- Problem to work on: Skip all pictures, then copy the lines from the start of the data through the line with "- [CertificateStateType](./literals.md#certificatestatetype)", keeping both ends.

Items listed in a dataset
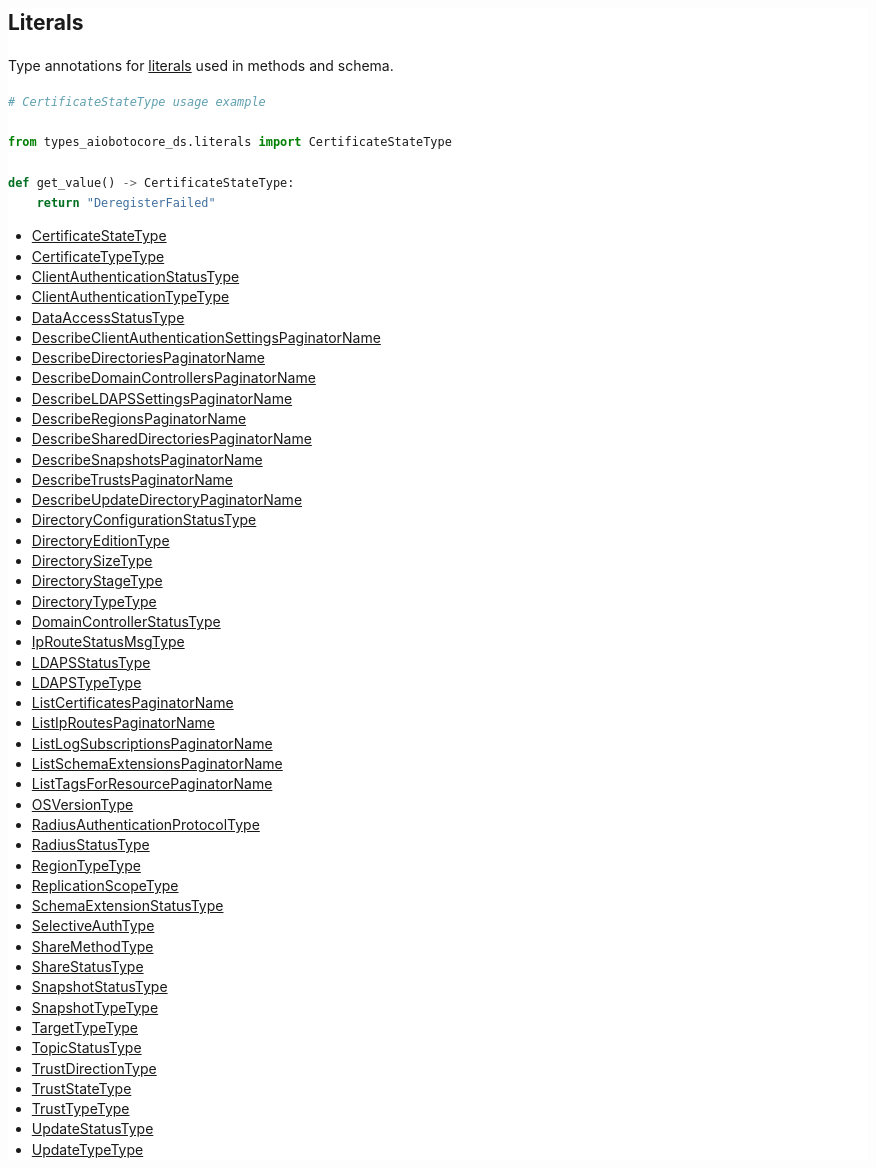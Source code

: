 






## Literals

Type annotations for [literals](./literals.md) used in methods and schema.

```python
# CertificateStateType usage example

from types_aiobotocore_ds.literals import CertificateStateType

def get_value() -> CertificateStateType:
    return "DeregisterFailed"
```

- [CertificateStateType](./literals.md#certificatestatetype)
- [CertificateTypeType](./literals.md#certificatetypetype)
- [ClientAuthenticationStatusType](./literals.md#clientauthenticationstatustype)
- [ClientAuthenticationTypeType](./literals.md#clientauthenticationtypetype)
- [DataAccessStatusType](./literals.md#dataaccessstatustype)
- [DescribeClientAuthenticationSettingsPaginatorName](./literals.md#describeclientauthenticationsettingspaginatorname)
- [DescribeDirectoriesPaginatorName](./literals.md#describedirectoriespaginatorname)
- [DescribeDomainControllersPaginatorName](./literals.md#describedomaincontrollerspaginatorname)
- [DescribeLDAPSSettingsPaginatorName](./literals.md#describeldapssettingspaginatorname)
- [DescribeRegionsPaginatorName](./literals.md#describeregionspaginatorname)
- [DescribeSharedDirectoriesPaginatorName](./literals.md#describeshareddirectoriespaginatorname)
- [DescribeSnapshotsPaginatorName](./literals.md#describesnapshotspaginatorname)
- [DescribeTrustsPaginatorName](./literals.md#describetrustspaginatorname)
- [DescribeUpdateDirectoryPaginatorName](./literals.md#describeupdatedirectorypaginatorname)
- [DirectoryConfigurationStatusType](./literals.md#directoryconfigurationstatustype)
- [DirectoryEditionType](./literals.md#directoryeditiontype)
- [DirectorySizeType](./literals.md#directorysizetype)
- [DirectoryStageType](./literals.md#directorystagetype)
- [DirectoryTypeType](./literals.md#directorytypetype)
- [DomainControllerStatusType](./literals.md#domaincontrollerstatustype)
- [IpRouteStatusMsgType](./literals.md#iproutestatusmsgtype)
- [LDAPSStatusType](./literals.md#ldapsstatustype)
- [LDAPSTypeType](./literals.md#ldapstypetype)
- [ListCertificatesPaginatorName](./literals.md#listcertificatespaginatorname)
- [ListIpRoutesPaginatorName](./literals.md#listiproutespaginatorname)
- [ListLogSubscriptionsPaginatorName](./literals.md#listlogsubscriptionspaginatorname)
- [ListSchemaExtensionsPaginatorName](./literals.md#listschemaextensionspaginatorname)
- [ListTagsForResourcePaginatorName](./literals.md#listtagsforresourcepaginatorname)
- [OSVersionType](./literals.md#osversiontype)
- [RadiusAuthenticationProtocolType](./literals.md#radiusauthenticationprotocoltype)
- [RadiusStatusType](./literals.md#radiusstatustype)
- [RegionTypeType](./literals.md#regiontypetype)
- [ReplicationScopeType](./literals.md#replicationscopetype)
- [SchemaExtensionStatusType](./literals.md#schemaextensionstatustype)
- [SelectiveAuthType](./literals.md#selectiveauthtype)
- [ShareMethodType](./literals.md#sharemethodtype)
- [ShareStatusType](./literals.md#sharestatustype)
- [SnapshotStatusType](./literals.md#snapshotstatustype)
- [SnapshotTypeType](./literals.md#snapshottypetype)
- [TargetTypeType](./literals.md#targettypetype)
- [TopicStatusType](./literals.md#topicstatustype)
- [TrustDirectionType](./literals.md#trustdirectiontype)
- [TrustStateType](./literals.md#truststatetype)
- [TrustTypeType](./literals.md#trusttypetype)
- [UpdateStatusType](./literals.md#updatestatustype)
- [UpdateTypeType](./literals.md#updatetypetype)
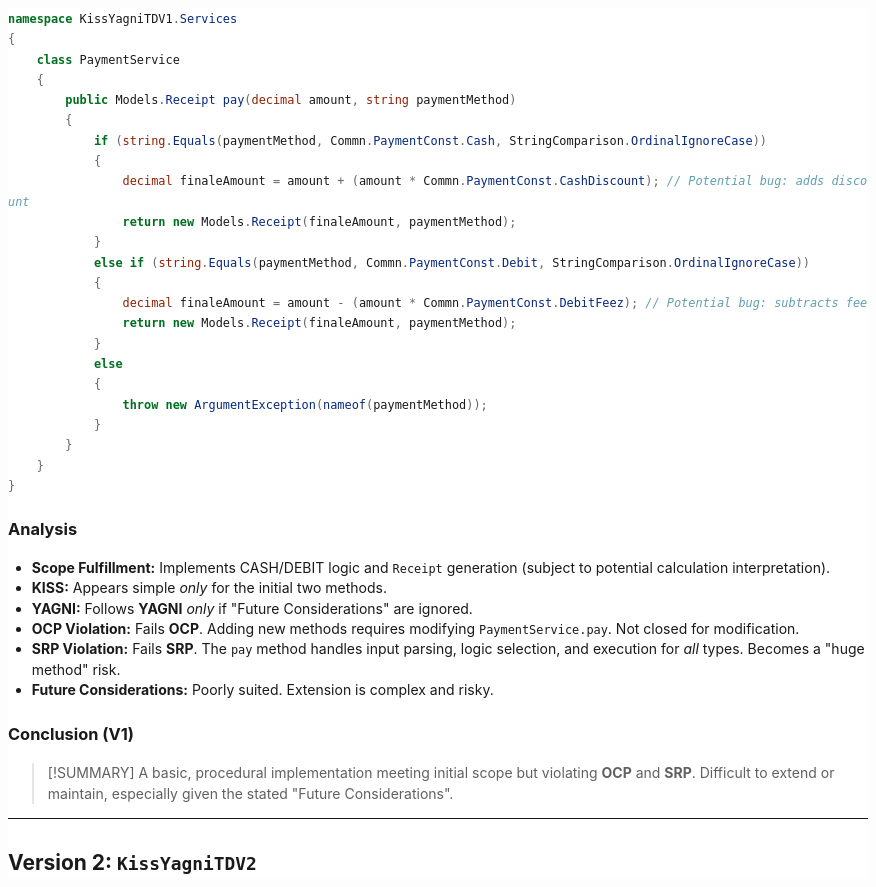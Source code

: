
 ```csharp
namespace KissYagniTDV1.Services
{
    class PaymentService
    {
        public Models.Receipt pay(decimal amount, string paymentMethod)
        {
            if (string.Equals(paymentMethod, Commn.PaymentConst.Cash, StringComparison.OrdinalIgnoreCase))
            {
                decimal finaleAmount = amount + (amount * Commn.PaymentConst.CashDiscount); // Potential bug: adds discount
                return new Models.Receipt(finaleAmount, paymentMethod);
            }
            else if (string.Equals(paymentMethod, Commn.PaymentConst.Debit, StringComparison.OrdinalIgnoreCase))
            {
                decimal finaleAmount = amount - (amount * Commn.PaymentConst.DebitFeez); // Potential bug: subtracts fee
                return new Models.Receipt(finaleAmount, paymentMethod);
            }
            else
            {
                throw new ArgumentException(nameof(paymentMethod));
            }
        }
    }
}
```

### Analysis

-   **Scope Fulfillment:** Implements CASH/DEBIT logic and `Receipt` generation (subject to potential calculation interpretation).
-   **KISS:** Appears simple *only* for the initial two methods.
-   **YAGNI:** Follows **YAGNI** *only* if "Future Considerations" are ignored.
-   **OCP Violation:** Fails **OCP**. Adding new methods requires modifying `PaymentService.pay`. Not closed for modification.
-   **SRP Violation:** Fails **SRP**. The `pay` method handles input parsing, logic selection, and execution for *all* types. Becomes a "huge method" risk.
-   **Future Considerations:** Poorly suited. Extension is complex and risky.

### Conclusion (V1)

> [!SUMMARY]
> A basic, procedural implementation meeting initial scope but violating **OCP** and **SRP**. Difficult to extend or maintain, especially given the stated "Future Considerations".

---

## Version 2: `KissYagniTDV2`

- Solution for this task:
Source code

: 






## Literals

Type annotations for [literals](./literals.md) used in methods and schema.

```python
# CertificateStateType usage example

from types_aiobotocore_ds.literals import CertificateStateType

def get_value() -> CertificateStateType:
    return "DeregisterFailed"
```

- [CertificateStateType](./literals.md#certificatestatetype)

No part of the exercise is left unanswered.